LONDON: A 99-year-old British war veteran who has raised more than $22.3 million for the health service by walking laps of his garden was praised by Queen Elizabeth’s grandson as an “absolute legend”.
Tom Moore, retired army captain who served in India, Burma and Sumatra during World War Two, became a symbol of British endurance in the face of adversity after completing 100 laps of his garden in a fundraising effort for the health service.
Moore, who has used a walking frame with wheels since breaking his hip, had aimed to raise 1,000 pounds by completing his challenge before his 100th birthday on April 30.
But his endeavour - and enduring optimism - struck a chord with people across the United Kingdom and the wider world, bringing a ray of hope amid the doom of the coronavirus outbreak that has killed more than 143,000 people worldwide.
Prince William, the queen’s grandson, said Moore was an “absolute legend”.

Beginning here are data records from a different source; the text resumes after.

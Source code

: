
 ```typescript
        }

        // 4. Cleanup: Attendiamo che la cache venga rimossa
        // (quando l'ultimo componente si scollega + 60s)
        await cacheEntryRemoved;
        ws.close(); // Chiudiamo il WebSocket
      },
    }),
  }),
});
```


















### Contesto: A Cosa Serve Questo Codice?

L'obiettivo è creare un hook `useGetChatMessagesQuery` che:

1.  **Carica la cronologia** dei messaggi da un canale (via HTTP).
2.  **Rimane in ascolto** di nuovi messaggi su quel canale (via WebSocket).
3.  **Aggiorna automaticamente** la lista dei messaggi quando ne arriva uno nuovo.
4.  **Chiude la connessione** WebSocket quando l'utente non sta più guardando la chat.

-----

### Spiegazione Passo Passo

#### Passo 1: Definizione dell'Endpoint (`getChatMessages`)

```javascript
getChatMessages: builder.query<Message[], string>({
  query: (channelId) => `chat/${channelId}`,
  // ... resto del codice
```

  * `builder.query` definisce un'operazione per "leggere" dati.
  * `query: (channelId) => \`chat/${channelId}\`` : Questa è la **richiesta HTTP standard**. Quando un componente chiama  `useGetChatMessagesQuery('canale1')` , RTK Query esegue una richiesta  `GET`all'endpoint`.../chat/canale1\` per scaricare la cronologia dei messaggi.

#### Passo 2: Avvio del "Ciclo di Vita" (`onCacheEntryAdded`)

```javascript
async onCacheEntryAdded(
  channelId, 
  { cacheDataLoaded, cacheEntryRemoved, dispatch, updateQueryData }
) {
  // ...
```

“What I love also is he’s a 99-year war vet, he’s been around a long time, knows everything and it’s wonderful that everyone has been inspired by his story and his determination,” William said in an interview broadcast on Friday.
Moore said that the current doom would clear and that one day “the sun will shine on you again and the clouds will go away”.
Such is his renown, that some have called for Moore to be knighted by Queen Elizabeth - a ritual recognition that dates back thousands of years through England’s medieval past.
“It makes me laugh,” Moore said on Thursday when asked about being recognised formally, quipping a reference to the Tudor statesman Sir Thomas More.
“Sir Thomas Moore sounds quite good,” he chuckled.
British honours, such as knighthoods, are awarded by the queen, usually on the recommendation of a committee comprising government officials and citizens.
British Transport Secretary Grant Shapps said “everybody is supportive of the idea” of Moore being recognised.
“I wouldn’t want to preempt Her Majesty’s honours list but it is quite clear that this gentleman has just been almost the salvation of the nation in these difficult times,” he said.
“I think everybody is supportive of the idea of him being recognised.”
Moore said the walk was inspired by the care he received from Britain’s state-run National Health Service when he broke his hip and when he was treated for cancer.
Moore said on Thursday his supporters had donated an “absolutely fantastic sum of money”.
“It’s unbelievable that people would be so kind to give that sort of money to the National Health Service,” he said.